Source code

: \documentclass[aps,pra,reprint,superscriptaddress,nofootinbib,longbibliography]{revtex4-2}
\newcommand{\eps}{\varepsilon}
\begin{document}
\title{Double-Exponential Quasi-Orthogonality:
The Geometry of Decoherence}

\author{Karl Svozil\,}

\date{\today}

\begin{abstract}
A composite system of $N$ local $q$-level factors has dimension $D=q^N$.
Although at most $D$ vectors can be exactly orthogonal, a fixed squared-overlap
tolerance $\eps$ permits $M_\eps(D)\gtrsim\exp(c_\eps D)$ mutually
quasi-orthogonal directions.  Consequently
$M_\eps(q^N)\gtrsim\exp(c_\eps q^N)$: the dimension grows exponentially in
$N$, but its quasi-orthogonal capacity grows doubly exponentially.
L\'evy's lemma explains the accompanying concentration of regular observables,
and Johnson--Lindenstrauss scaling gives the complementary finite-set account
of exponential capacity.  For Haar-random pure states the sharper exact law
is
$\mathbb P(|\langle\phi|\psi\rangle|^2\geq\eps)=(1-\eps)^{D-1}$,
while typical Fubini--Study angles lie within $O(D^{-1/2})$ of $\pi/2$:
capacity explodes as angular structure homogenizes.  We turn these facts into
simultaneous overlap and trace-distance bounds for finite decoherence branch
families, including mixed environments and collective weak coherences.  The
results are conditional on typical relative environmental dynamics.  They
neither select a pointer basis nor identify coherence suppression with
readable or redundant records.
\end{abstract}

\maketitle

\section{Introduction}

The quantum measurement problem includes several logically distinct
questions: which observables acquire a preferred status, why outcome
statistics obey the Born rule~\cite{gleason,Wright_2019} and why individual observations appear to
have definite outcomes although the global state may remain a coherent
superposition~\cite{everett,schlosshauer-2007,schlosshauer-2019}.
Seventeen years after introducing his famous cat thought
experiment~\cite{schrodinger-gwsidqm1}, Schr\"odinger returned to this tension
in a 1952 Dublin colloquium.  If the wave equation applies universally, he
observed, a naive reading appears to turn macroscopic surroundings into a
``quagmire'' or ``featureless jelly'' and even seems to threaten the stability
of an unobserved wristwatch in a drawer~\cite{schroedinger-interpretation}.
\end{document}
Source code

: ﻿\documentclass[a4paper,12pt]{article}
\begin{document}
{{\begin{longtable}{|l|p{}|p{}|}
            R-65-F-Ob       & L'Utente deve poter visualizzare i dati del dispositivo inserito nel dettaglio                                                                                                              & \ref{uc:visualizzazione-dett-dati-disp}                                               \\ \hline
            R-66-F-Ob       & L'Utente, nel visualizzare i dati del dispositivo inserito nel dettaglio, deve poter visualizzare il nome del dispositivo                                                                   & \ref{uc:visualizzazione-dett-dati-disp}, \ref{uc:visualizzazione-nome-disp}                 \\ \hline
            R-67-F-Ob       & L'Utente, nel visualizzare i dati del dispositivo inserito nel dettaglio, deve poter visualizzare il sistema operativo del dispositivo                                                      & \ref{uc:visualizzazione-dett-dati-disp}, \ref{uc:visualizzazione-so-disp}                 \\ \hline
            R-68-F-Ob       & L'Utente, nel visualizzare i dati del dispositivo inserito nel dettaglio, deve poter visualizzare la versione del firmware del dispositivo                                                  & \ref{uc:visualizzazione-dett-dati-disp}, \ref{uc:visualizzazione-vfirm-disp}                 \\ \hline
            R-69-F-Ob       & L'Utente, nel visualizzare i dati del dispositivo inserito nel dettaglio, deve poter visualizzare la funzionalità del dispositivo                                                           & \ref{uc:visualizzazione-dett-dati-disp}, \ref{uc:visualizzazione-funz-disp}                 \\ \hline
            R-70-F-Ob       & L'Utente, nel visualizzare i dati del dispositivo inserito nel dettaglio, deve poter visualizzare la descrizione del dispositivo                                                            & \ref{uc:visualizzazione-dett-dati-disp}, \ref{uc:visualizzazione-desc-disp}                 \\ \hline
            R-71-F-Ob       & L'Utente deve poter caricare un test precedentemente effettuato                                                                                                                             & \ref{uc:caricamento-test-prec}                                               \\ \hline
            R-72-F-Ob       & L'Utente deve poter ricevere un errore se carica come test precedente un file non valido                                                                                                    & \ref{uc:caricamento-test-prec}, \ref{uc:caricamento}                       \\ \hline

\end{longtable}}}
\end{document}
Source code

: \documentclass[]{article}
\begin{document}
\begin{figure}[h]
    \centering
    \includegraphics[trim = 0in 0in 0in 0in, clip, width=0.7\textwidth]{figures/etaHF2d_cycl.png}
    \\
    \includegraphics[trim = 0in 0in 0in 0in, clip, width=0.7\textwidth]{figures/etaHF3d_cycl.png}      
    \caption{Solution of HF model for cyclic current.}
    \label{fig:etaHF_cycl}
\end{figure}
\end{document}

• [PROMPT]
Scan the records above for the lines holding "families, including mixed" and "to this tension". Transcribe those two and every line between them word for word, and no others.

• [OUTPUT OF THE TASK]
families, including mixed environments and collective weak coherences.  The
results are conditional on typical relative environmental dynamics.  They
neither select a pointer basis nor identify coherence suppression with
readable or redundant records.
\end{abstract}

\maketitle

\section{Introduction}

The quantum measurement problem includes several logically distinct
questions: which observables acquire a preferred status, why outcome
statistics obey the Born rule~\cite{gleason,Wright_2019} and why individual observations appear to
have definite outcomes although the global state may remain a coherent
superposition~\cite{everett,schlosshauer-2007,schlosshauer-2019}.
Seventeen years after introducing his famous cat thought
experiment~\cite{schrodinger-gwsidqm1}, Schr\"odinger returned to this tension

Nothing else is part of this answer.